La destruction des espaces de rencontre relèvent de nettoyages territoriaux qui impactent sur la ville non seulement comme espace de combats, mais aussi comme espace de vie et comme espace discursif. A Kosovska Mitrovica/Mitrovicë, les espaces de la mort ne correspondent pas avec les espaces des vivants. A Beyrouth, le Hezbollah s’est fait urbaniste dans des quartiers de la banlieue sud, devenus des foyers de contestation et de radicalisation politiques. A Kaboul, les friches urbaines accueillent de très nombreux déplacés/réfugiés de guerre provoquant surdensification, paupérisation et taudification. A Abidjan, les quartiers d'Abobo et de Yopougon ont été des fiefs politiques pour les deux candidats du second tour des élections présidentiels, tandis que les habitants d'autres quartiers, comme Treichville, ont vécu différemment ces affrontements. A Mostar, la reconstruction du Vieux Pont n’a pas empêché l’homogénéisation de deux quartiers-territoires qui se font face. A Sarajevo, la « bosniaquisation » de la ville se traduit dans la construction d'un vivre sans "l'Autre". La ville en guerre se construit autant comme un théâtre d’opérations que comme un géosymbole.
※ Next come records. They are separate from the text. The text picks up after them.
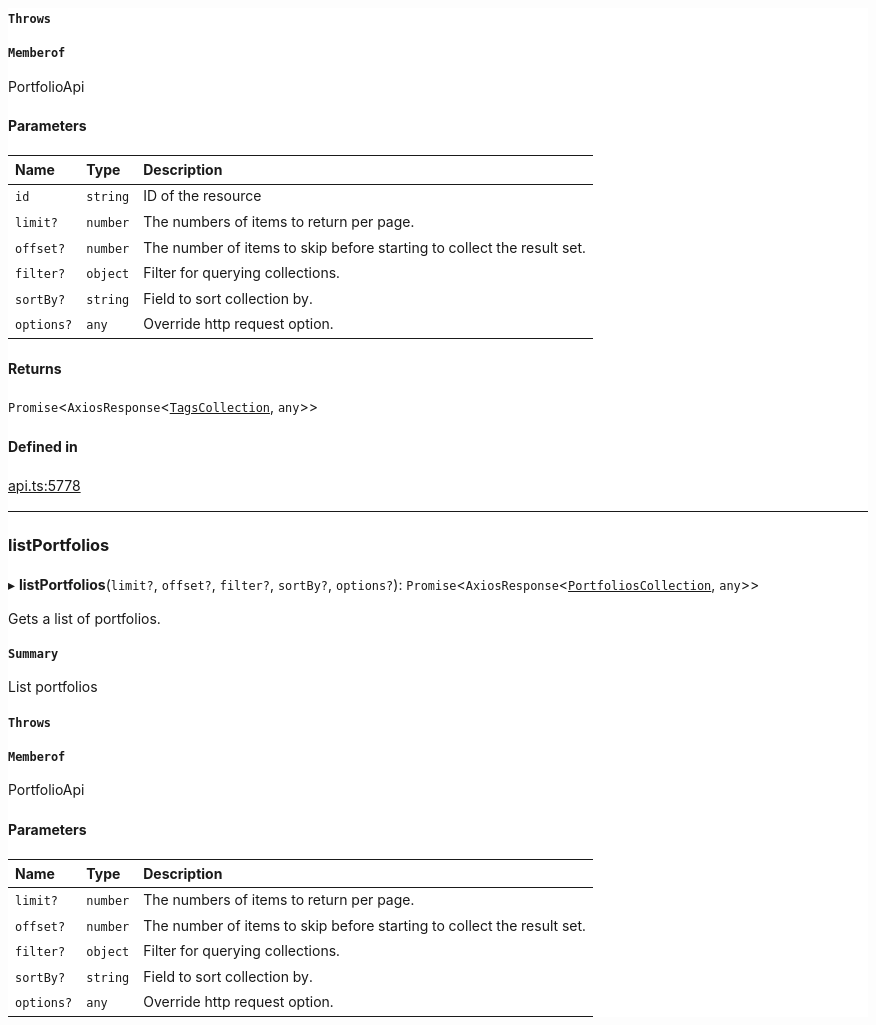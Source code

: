 **`Throws`**

**`Memberof`**

PortfolioApi

#### Parameters

| Name | Type | Description |
| :------ | :------ | :------ |
| `id` | `string` | ID of the resource |
| `limit?` | `number` | The numbers of items to return per page. |
| `offset?` | `number` | The number of items to skip before starting to collect the result set. |
| `filter?` | `object` | Filter for querying collections. |
| `sortBy?` | `string` | Field to sort collection by. |
| `options?` | `any` | Override http request option. |

#### Returns

`Promise`<`AxiosResponse`<[`TagsCollection`](../interfaces/TagsCollection.md), `any`\>\>

#### Defined in

[api.ts:5778](https://github.com/mkholjuraev/javascript-clients/blob/master/packages/catalog/api.ts#L5778)

___

### listPortfolios

▸ **listPortfolios**(`limit?`, `offset?`, `filter?`, `sortBy?`, `options?`): `Promise`<`AxiosResponse`<[`PortfoliosCollection`](../interfaces/PortfoliosCollection.md), `any`\>\>

Gets a list of portfolios.

**`Summary`**

List portfolios

**`Throws`**

**`Memberof`**

PortfolioApi

#### Parameters

| Name | Type | Description |
| :------ | :------ | :------ |
| `limit?` | `number` | The numbers of items to return per page. |
| `offset?` | `number` | The number of items to skip before starting to collect the result set. |
| `filter?` | `object` | Filter for querying collections. |
| `sortBy?` | `string` | Field to sort collection by. |
| `options?` | `any` | Override http request option. |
La recherche stratégique et doctrinale a intégré la question de la « guerre urbaine » et des « interventions militaires en zone urbaine », en pensant la ville comme un espace unique à plusieurs échelles : à l’échelle du monde, à l’échelle du pays ou à l’échelle de la ville, la « zone urbaine » est pensée comme une « zone de zones », stable dans l’espace et dans le temps, où l’intervention armée est complexifiée par la présence de la population et par les trois dimensions (sol, sous-sol, hauteurs des bâtiments). Si ces aspects techniques de l’intervention militaire sont bien « acquis » et nécessaires, il n’en reste pas moins qu’à Bagdad ou Kaboul, les armées sont « embourbées » dans une (im)possible gestion de crise. On postule que les processus politiques doivent être intégrés dans une manière de (re)penser l’espace urbain. En déplaçant le paradigme de la « guerre urbaine », on cherche à établir comment penser la (re)construction et la (ré)conciliation des populations dans des espaces politiques en transition. Cette approche par le local et le micro-local vise à replacer la population, mais aussi les belligérants, les réseaux criminels comme acteurs déstabilisateurs et les acteurs de la paix (militaires, humanitaires, médias…) au cœur de la réflexion : ce constat vise à produire une réintégration des spatialités dans la compréhension des processus politiques de (dé)stabilisation, dans les processus sociaux de fragmentations urbaines, et dans la construction d’une « nouvelle » urbanité dans l’après-guerre. Comprendre la symbolique des lieux et la territorialisation de et par la violence est aujourd’hui un enjeu de la pacification des territoires dans les « bourbiers urbains ».